◆ PROBLEM TO SOLVE
Below are records to print word for word; include none of their pictures.

◆ DATASET RECORDS
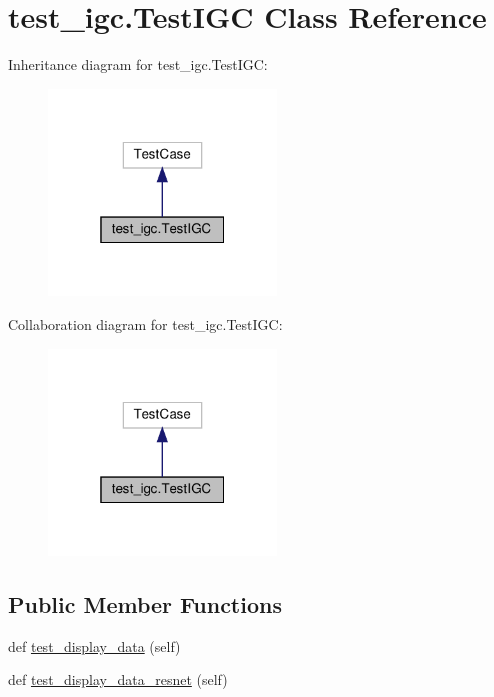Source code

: \hypertarget{classtest__igc_1_1TestIGC}{}\section{test\+\_\+igc.\+Test\+I\+GC Class Reference}
\label{classtest__igc_1_1TestIGC}


Inheritance diagram for test\+\_\+igc.\+Test\+I\+GC\+:
\nopagebreak
\begin{figure}[H]
\begin{center}
\leavevmode
\includegraphics[width=172pt]{da/d7c/classtest__igc_1_1TestIGC__inherit__graph}
\end{center}
\end{figure}


Collaboration diagram for test\+\_\+igc.\+Test\+I\+GC\+:
\nopagebreak
\begin{figure}[H]
\begin{center}
\leavevmode
\includegraphics[width=172pt]{da/d7d/classtest__igc_1_1TestIGC__coll__graph}
\end{center}
\end{figure}
\subsection*{Public Member Functions}
\begin{DoxyCompactItemize}
\item 
def \hyperlink{classtest__igc_1_1TestIGC_a3e0489229f985e12587c593781cf785a}{test\+\_\+display\+\_\+data} (self)
\item 
def \hyperlink{classtest__igc_1_1TestIGC_a2637e70c3cf17a0304a0d10cebf76937}{test\+\_\+display\+\_\+data\+\_\+resnet} (self)
\end{DoxyCompactItemize}
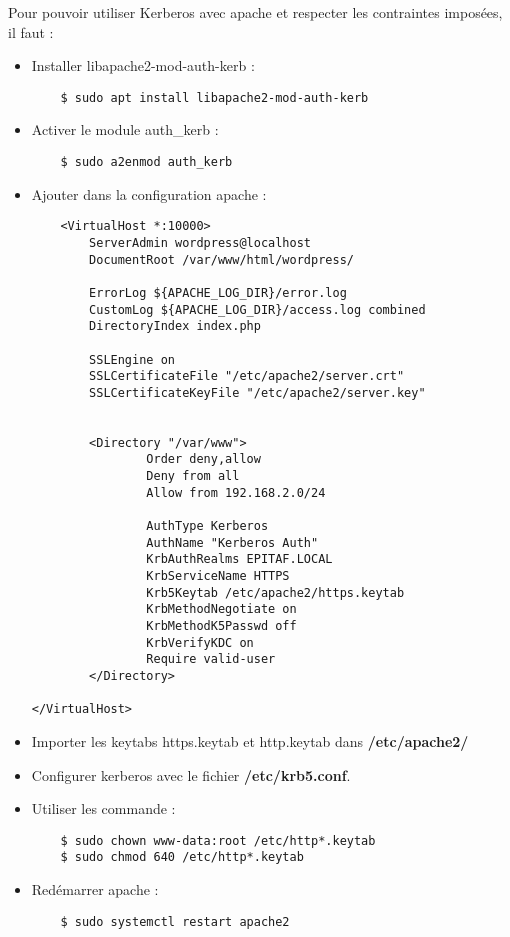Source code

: Pour pouvoir utiliser Kerberos avec apache et respecter les contraintes imposées, il faut : 
\begin{itemize}
    \item Installer libapache2-mod-auth-kerb :
    \begin{verbatim}
    $ sudo apt install libapache2-mod-auth-kerb
    \end{verbatim}
    
    \item Activer le module auth\_kerb :
    \begin{verbatim}
    $ sudo a2enmod auth_kerb
    \end{verbatim}
    
    \item Ajouter dans la configuration apache :
    \begin{verbatim}
    <VirtualHost *:10000>
        ServerAdmin wordpress@localhost
        DocumentRoot /var/www/html/wordpress/

        ErrorLog ${APACHE_LOG_DIR}/error.log
        CustomLog ${APACHE_LOG_DIR}/access.log combined
        DirectoryIndex index.php

        SSLEngine on
        SSLCertificateFile "/etc/apache2/server.crt"
        SSLCertificateKeyFile "/etc/apache2/server.key"


        <Directory "/var/www">
                Order deny,allow
                Deny from all
                Allow from 192.168.2.0/24

                AuthType Kerberos
                AuthName "Kerberos Auth"
                KrbAuthRealms EPITAF.LOCAL
                KrbServiceName HTTPS
                Krb5Keytab /etc/apache2/https.keytab
                KrbMethodNegotiate on
                KrbMethodK5Passwd off
                KrbVerifyKDC on
                Require valid-user
        </Directory>

</VirtualHost>
    \end{verbatim}
    \item Importer les keytabs https.keytab et http.keytab dans \textbf{/etc/apache2/}
    \item Configurer kerberos avec le fichier \textbf{/etc/krb5.conf}. 
    \item Utiliser les commande : 
        \begin{verbatim}
    $ sudo chown www-data:root /etc/http*.keytab
    $ sudo chmod 640 /etc/http*.keytab
    \end{verbatim}
    \item Redémarrer apache :
    \begin{verbatim}
    $ sudo systemctl restart apache2
    \end{verbatim}
\end{itemize}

◆ EXERCISE SOLUTION
Source code

: \hypertarget{classtest__igc_1_1TestIGC}{}\section{test\+\_\+igc.\+Test\+I\+GC Class Reference}
\label{classtest__igc_1_1TestIGC}


Inheritance diagram for test\+\_\+igc.\+Test\+I\+GC\+:
\nopagebreak
\begin{figure}[H]
\begin{center}
\leavevmode
\includegraphics[width=172pt]{da/d7c/classtest__igc_1_1TestIGC__inherit__graph}
\end{center}
\end{figure}


Collaboration diagram for test\+\_\+igc.\+Test\+I\+GC\+:
\nopagebreak
\begin{figure}[H]
\begin{center}
\leavevmode
\includegraphics[width=172pt]{da/d7d/classtest__igc_1_1TestIGC__coll__graph}
\end{center}
\end{figure}
\subsection*{Public Member Functions}
\begin{DoxyCompactItemize}
\item 
def \hyperlink{classtest__igc_1_1TestIGC_a3e0489229f985e12587c593781cf785a}{test\+\_\+display\+\_\+data} (self)
\item 
def \hyperlink{classtest__igc_1_1TestIGC_a2637e70c3cf17a0304a0d10cebf76937}{test\+\_\+display\+\_\+data\+\_\+resnet} (self)
\end{DoxyCompactItemize}
Source code

: Pour pouvoir utiliser Kerberos avec apache et respecter les contraintes imposées, il faut : 
\begin{itemize}
    \item Installer libapache2-mod-auth-kerb :
    \begin{verbatim}
    $ sudo apt install libapache2-mod-auth-kerb
    \end{verbatim}
    
    \item Activer le module auth\_kerb :
    \begin{verbatim}
    $ sudo a2enmod auth_kerb
    \end{verbatim}
    
    \item Ajouter dans la configuration apache :
    \begin{verbatim}
    <VirtualHost *:10000>
        ServerAdmin wordpress@localhost
        DocumentRoot /var/www/html/wordpress/

        ErrorLog ${APACHE_LOG_DIR}/error.log
        CustomLog ${APACHE_LOG_DIR}/access.log combined
        DirectoryIndex index.php

        SSLEngine on
        SSLCertificateFile "/etc/apache2/server.crt"
        SSLCertificateKeyFile "/etc/apache2/server.key"


        <Directory "/var/www">
                Order deny,allow
                Deny from all
                Allow from 192.168.2.0/24

                AuthType Kerberos
                AuthName "Kerberos Auth"
                KrbAuthRealms EPITAF.LOCAL
                KrbServiceName HTTPS
                Krb5Keytab /etc/apache2/https.keytab
                KrbMethodNegotiate on
                KrbMethodK5Passwd off
                KrbVerifyKDC on
                Require valid-user
        </Directory>

</VirtualHost>
    \end{verbatim}
    \item Importer les keytabs https.keytab et http.keytab dans \textbf{/etc/apache2/}
    \item Configurer kerberos avec le fichier \textbf{/etc/krb5.conf}. 
    \item Utiliser les commande : 
        \begin{verbatim}
    $ sudo chown www-data:root /etc/http*.keytab
    $ sudo chmod 640 /etc/http*.keytab
    \end{verbatim}
    \item Redémarrer apache :
    \begin{verbatim}
    $ sudo systemctl restart apache2
    \end{verbatim}
\end{itemize}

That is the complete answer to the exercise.